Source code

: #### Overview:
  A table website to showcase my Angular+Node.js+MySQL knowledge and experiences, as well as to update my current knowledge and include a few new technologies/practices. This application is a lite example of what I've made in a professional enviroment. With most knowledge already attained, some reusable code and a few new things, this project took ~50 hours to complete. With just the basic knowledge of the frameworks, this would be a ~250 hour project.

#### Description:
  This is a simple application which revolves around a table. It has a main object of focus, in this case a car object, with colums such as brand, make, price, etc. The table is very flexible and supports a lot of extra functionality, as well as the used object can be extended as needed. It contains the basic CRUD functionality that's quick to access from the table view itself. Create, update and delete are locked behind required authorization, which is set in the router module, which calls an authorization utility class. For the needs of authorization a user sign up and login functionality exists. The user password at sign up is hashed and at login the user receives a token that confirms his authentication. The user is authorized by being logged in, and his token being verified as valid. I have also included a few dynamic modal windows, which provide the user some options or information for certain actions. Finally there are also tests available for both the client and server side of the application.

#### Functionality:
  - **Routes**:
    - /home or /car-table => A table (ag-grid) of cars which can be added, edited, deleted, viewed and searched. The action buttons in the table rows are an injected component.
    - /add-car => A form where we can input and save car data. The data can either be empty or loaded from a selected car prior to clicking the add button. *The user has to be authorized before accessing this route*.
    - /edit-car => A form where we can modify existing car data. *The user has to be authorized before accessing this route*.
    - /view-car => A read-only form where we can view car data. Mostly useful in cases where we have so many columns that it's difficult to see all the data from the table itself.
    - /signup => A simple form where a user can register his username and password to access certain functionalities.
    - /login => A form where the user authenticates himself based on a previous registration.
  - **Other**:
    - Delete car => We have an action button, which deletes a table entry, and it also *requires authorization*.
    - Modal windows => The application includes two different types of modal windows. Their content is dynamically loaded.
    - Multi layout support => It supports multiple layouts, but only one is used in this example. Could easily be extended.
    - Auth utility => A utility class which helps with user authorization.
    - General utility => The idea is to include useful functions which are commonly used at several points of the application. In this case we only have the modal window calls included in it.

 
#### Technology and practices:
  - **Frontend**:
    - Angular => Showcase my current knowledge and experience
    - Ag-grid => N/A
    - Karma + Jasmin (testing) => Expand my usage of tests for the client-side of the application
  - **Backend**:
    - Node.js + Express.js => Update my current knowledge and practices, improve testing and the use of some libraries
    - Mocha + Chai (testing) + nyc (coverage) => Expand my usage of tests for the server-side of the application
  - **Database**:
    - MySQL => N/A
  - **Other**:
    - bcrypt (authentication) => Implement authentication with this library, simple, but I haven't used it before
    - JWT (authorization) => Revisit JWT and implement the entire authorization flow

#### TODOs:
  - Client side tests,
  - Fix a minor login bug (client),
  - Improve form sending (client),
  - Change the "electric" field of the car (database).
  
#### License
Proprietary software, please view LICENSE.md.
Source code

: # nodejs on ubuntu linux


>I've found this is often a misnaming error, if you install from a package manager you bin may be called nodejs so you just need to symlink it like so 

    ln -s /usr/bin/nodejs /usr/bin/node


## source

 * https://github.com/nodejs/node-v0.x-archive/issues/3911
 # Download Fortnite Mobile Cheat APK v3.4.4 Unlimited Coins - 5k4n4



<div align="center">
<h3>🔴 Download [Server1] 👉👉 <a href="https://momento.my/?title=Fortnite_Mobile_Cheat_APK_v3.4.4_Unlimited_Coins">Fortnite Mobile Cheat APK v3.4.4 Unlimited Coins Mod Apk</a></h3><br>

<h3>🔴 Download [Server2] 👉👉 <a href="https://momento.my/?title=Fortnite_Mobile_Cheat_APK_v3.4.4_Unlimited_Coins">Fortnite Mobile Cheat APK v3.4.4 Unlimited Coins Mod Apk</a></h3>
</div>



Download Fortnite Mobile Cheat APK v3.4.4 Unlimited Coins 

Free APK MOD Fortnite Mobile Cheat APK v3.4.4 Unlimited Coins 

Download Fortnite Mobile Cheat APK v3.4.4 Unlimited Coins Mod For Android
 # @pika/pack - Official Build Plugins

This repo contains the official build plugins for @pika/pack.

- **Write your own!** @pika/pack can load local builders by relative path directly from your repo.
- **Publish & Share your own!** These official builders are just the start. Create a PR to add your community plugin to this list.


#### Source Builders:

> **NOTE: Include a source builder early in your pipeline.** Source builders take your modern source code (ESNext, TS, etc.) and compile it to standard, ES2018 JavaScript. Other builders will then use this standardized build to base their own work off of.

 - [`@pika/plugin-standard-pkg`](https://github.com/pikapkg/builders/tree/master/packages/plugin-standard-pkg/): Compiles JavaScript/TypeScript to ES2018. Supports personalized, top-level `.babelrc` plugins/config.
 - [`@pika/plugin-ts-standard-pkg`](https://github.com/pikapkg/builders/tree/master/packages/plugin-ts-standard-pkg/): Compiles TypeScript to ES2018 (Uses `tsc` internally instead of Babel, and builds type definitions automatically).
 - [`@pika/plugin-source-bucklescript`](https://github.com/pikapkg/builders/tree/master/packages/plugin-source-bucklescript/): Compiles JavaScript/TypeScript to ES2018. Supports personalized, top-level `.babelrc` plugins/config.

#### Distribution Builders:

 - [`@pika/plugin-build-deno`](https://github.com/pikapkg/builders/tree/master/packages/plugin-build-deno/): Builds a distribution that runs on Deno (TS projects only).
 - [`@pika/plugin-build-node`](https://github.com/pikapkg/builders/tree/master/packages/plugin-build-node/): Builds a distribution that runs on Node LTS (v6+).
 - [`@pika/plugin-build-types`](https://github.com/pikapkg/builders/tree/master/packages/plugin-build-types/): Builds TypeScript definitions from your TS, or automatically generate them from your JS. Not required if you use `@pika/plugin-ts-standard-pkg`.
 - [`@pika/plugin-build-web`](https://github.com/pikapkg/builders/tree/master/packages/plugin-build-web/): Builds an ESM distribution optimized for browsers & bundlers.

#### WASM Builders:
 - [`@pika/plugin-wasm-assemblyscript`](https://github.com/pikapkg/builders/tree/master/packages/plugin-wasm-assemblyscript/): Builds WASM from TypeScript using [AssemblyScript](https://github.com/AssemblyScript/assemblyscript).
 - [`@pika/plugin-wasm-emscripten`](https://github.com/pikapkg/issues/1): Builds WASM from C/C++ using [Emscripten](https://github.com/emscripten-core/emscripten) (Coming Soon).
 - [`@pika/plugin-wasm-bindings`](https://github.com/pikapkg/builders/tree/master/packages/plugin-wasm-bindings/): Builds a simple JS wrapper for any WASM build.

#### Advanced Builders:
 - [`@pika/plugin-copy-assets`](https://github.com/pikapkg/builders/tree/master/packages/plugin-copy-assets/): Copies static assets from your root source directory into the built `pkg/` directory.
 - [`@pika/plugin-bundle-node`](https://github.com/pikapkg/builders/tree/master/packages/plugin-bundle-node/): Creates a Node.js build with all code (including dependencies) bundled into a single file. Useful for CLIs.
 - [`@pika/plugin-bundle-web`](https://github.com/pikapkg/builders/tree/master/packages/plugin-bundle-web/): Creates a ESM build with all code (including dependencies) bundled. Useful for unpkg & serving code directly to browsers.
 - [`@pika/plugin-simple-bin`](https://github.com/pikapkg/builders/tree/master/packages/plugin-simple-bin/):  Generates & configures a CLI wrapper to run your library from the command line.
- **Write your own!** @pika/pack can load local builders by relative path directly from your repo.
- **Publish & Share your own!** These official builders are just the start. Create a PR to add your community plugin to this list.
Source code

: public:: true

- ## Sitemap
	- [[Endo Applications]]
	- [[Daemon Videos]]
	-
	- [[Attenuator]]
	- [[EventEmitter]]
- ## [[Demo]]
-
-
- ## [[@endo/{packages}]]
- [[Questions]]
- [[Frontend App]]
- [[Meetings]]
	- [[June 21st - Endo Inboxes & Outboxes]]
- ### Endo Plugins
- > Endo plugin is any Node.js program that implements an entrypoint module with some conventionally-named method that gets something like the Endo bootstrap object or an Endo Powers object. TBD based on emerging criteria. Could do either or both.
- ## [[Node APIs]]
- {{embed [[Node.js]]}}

(To do): Please copy every line of the data that carries the string "Expand".

(Solution for this task):
    - Karma + Jasmin (testing) => Expand my usage of tests for the client-side of the application
    - Mocha + Chai (testing) + nyc (coverage) => Expand my usage of tests for the server-side of the application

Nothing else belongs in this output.